Work instructions – Check each line below for the word "list" and give the count alone.

[Collected data]
________
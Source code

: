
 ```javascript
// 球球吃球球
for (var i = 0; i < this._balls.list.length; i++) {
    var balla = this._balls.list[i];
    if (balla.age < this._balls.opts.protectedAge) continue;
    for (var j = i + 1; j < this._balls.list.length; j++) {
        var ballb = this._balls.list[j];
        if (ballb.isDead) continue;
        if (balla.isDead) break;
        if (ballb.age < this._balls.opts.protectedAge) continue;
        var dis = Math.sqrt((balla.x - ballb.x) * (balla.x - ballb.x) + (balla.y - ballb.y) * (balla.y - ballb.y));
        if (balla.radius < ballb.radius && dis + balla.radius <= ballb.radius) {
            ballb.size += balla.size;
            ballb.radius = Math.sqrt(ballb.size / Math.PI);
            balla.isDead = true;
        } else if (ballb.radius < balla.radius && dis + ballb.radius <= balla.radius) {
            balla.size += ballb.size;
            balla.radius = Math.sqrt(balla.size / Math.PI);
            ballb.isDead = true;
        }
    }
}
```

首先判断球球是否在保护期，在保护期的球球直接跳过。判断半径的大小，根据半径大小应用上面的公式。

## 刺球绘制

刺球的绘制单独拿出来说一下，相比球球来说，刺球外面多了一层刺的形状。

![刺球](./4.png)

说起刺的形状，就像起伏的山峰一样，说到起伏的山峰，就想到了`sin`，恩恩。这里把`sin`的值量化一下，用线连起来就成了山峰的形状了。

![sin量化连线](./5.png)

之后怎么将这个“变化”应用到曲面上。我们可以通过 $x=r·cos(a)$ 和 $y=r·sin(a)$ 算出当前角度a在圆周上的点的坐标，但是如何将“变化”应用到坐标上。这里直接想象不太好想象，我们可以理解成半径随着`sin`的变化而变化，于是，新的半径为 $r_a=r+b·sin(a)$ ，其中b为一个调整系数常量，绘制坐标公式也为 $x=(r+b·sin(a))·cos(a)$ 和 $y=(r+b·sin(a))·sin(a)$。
________
Solution to this problem – 4